### Work to be completed
Nothing but the records, transcribed verbatim and stripped of images, should appear in the answer.

Start of Data

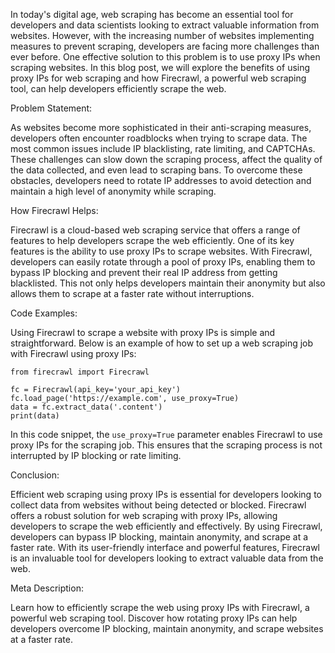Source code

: In today's digital age, web scraping has become an essential tool for developers and data scientists looking to extract valuable information from websites. However, with the increasing number of websites implementing measures to prevent scraping, developers are facing more challenges than ever before. One effective solution to this problem is to use proxy IPs when scraping websites. In this blog post, we will explore the benefits of using proxy IPs for web scraping and how Firecrawl, a powerful web scraping tool, can help developers efficiently scrape the web.

Problem Statement:

As websites become more sophisticated in their anti-scraping measures, developers often encounter roadblocks when trying to scrape data. The most common issues include IP blacklisting, rate limiting, and CAPTCHAs. These challenges can slow down the scraping process, affect the quality of the data collected, and even lead to scraping bans. To overcome these obstacles, developers need to rotate IP addresses to avoid detection and maintain a high level of anonymity while scraping.

How Firecrawl Helps:

Firecrawl is a cloud-based web scraping service that offers a range of features to help developers scrape the web efficiently. One of its key features is the ability to use proxy IPs to scrape websites. With Firecrawl, developers can easily rotate through a pool of proxy IPs, enabling them to bypass IP blocking and prevent their real IP address from getting blacklisted. This not only helps developers maintain their anonymity but also allows them to scrape at a faster rate without interruptions.

Code Examples:

Using Firecrawl to scrape a website with proxy IPs is simple and straightforward. Below is an example of how to set up a web scraping job with Firecrawl using proxy IPs:

```
from firecrawl import Firecrawl

fc = Firecrawl(api_key='your_api_key')
fc.load_page('https://example.com', use_proxy=True)
data = fc.extract_data('.content')
print(data)
```

In this code snippet, the `use_proxy=True` parameter enables Firecrawl to use proxy IPs for the scraping job. This ensures that the scraping process is not interrupted by IP blocking or rate limiting.

Conclusion:

Efficient web scraping using proxy IPs is essential for developers looking to collect data from websites without being detected or blocked. Firecrawl offers a robust solution for web scraping with proxy IPs, allowing developers to scrape the web efficiently and effectively. By using Firecrawl, developers can bypass IP blocking, maintain anonymity, and scrape at a faster rate. With its user-friendly interface and powerful features, Firecrawl is an invaluable tool for developers looking to extract valuable data from the web.

Meta Description:

Learn how to efficiently scrape the web using proxy IPs with Firecrawl, a powerful web scraping tool. Discover how rotating proxy IPs can help developers overcome IP blocking, maintain anonymity, and scrape websites at a faster rate.
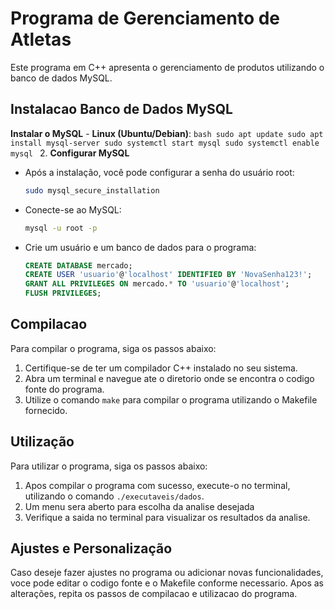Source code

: # Programa de Gerenciamento de Atletas

Este programa em C++ apresenta o gerenciamento de produtos utilizando o banco de dados MySQL.

## Instalacao Banco de Dados MySQL

**Instalar o MySQL** - **Linux (Ubuntu/Debian)**:
`bash
sudo apt update
sudo apt install mysql-server
sudo systemctl start mysql
sudo systemctl enable mysql
`
2. **Configurar MySQL**
   - Após a instalação, você pode configurar a senha do usuário root:
     ```bash
     sudo mysql_secure_installation
     ```
   - Conecte-se ao MySQL:
     ```bash
     mysql -u root -p
     ```
   - Crie um usuário e um banco de dados para o programa:
     ```sql
     CREATE DATABASE mercado;
     CREATE USER 'usuario'@'localhost' IDENTIFIED BY 'NovaSenha123!';
     GRANT ALL PRIVILEGES ON mercado.* TO 'usuario'@'localhost';
     FLUSH PRIVILEGES;
     ```

## Compilacao

Para compilar o programa, siga os passos abaixo:

1. Certifique-se de ter um compilador C++ instalado no seu sistema.
2. Abra um terminal e navegue ate o diretorio onde se encontra o codigo fonte do programa.
3. Utilize o comando `make` para compilar o programa utilizando o Makefile fornecido.

## Utilização

Para utilizar o programa, siga os passos abaixo:

1. Apos compilar o programa com sucesso, execute-o no terminal, utilizando o comando `./executaveis/dados`.
2. Um menu sera aberto para escolha da analise desejada
3. Verifique a saida no terminal para visualizar os resultados da analise.

## Ajustes e Personalização

Caso deseje fazer ajustes no programa ou adicionar novas funcionalidades, voce pode editar o codigo fonte e o Makefile conforme necessario. Apos as alterações, repita os passos de compilacao e utilizacao do programa.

End of Data

### Reply to the exercise
Source code

: In today's digital age, web scraping has become an essential tool for developers and data scientists looking to extract valuable information from websites. However, with the increasing number of websites implementing measures to prevent scraping, developers are facing more challenges than ever before. One effective solution to this problem is to use proxy IPs when scraping websites. In this blog post, we will explore the benefits of using proxy IPs for web scraping and how Firecrawl, a powerful web scraping tool, can help developers efficiently scrape the web.

Problem Statement:

As websites become more sophisticated in their anti-scraping measures, developers often encounter roadblocks when trying to scrape data. The most common issues include IP blacklisting, rate limiting, and CAPTCHAs. These challenges can slow down the scraping process, affect the quality of the data collected, and even lead to scraping bans. To overcome these obstacles, developers need to rotate IP addresses to avoid detection and maintain a high level of anonymity while scraping.

How Firecrawl Helps:

Firecrawl is a cloud-based web scraping service that offers a range of features to help developers scrape the web efficiently. One of its key features is the ability to use proxy IPs to scrape websites. With Firecrawl, developers can easily rotate through a pool of proxy IPs, enabling them to bypass IP blocking and prevent their real IP address from getting blacklisted. This not only helps developers maintain their anonymity but also allows them to scrape at a faster rate without interruptions.

Code Examples:

Using Firecrawl to scrape a website with proxy IPs is simple and straightforward. Below is an example of how to set up a web scraping job with Firecrawl using proxy IPs:

```
from firecrawl import Firecrawl

fc = Firecrawl(api_key='your_api_key')
fc.load_page('https://example.com', use_proxy=True)
data = fc.extract_data('.content')
print(data)
```

In this code snippet, the `use_proxy=True` parameter enables Firecrawl to use proxy IPs for the scraping job. This ensures that the scraping process is not interrupted by IP blocking or rate limiting.

Conclusion:

Efficient web scraping using proxy IPs is essential for developers looking to collect data from websites without being detected or blocked. Firecrawl offers a robust solution for web scraping with proxy IPs, allowing developers to scrape the web efficiently and effectively. By using Firecrawl, developers can bypass IP blocking, maintain anonymity, and scrape at a faster rate. With its user-friendly interface and powerful features, Firecrawl is an invaluable tool for developers looking to extract valuable data from the web.

Meta Description:

Learn how to efficiently scrape the web using proxy IPs with Firecrawl, a powerful web scraping tool. Discover how rotating proxy IPs can help developers overcome IP blocking, maintain anonymity, and scrape websites at a faster rate.
Source code

: # Programa de Gerenciamento de Atletas

Este programa em C++ apresenta o gerenciamento de produtos utilizando o banco de dados MySQL.

## Instalacao Banco de Dados MySQL

**Instalar o MySQL** - **Linux (Ubuntu/Debian)**:
`bash
sudo apt update
sudo apt install mysql-server
sudo systemctl start mysql
sudo systemctl enable mysql
`
2. **Configurar MySQL**
   - Após a instalação, você pode configurar a senha do usuário root:
     ```bash
     sudo mysql_secure_installation
     ```
   - Conecte-se ao MySQL:
     ```bash
     mysql -u root -p
     ```
   - Crie um usuário e um banco de dados para o programa:
     ```sql
     CREATE DATABASE mercado;
     CREATE USER 'usuario'@'localhost' IDENTIFIED BY 'NovaSenha123!';
     GRANT ALL PRIVILEGES ON mercado.* TO 'usuario'@'localhost';
     FLUSH PRIVILEGES;
     ```

## Compilacao

Para compilar o programa, siga os passos abaixo:

1. Certifique-se de ter um compilador C++ instalado no seu sistema.
2. Abra um terminal e navegue ate o diretorio onde se encontra o codigo fonte do programa.
3. Utilize o comando `make` para compilar o programa utilizando o Makefile fornecido.

## Utilização

Para utilizar o programa, siga os passos abaixo:

1. Apos compilar o programa com sucesso, execute-o no terminal, utilizando o comando `./executaveis/dados`.
2. Um menu sera aberto para escolha da analise desejada
3. Verifique a saida no terminal para visualizar os resultados da analise.

## Ajustes e Personalização

Caso deseje fazer ajustes no programa ou adicionar novas funcionalidades, voce pode editar o codigo fonte e o Makefile conforme necessario. Apos as alterações, repita os passos de compilacao e utilizacao do programa.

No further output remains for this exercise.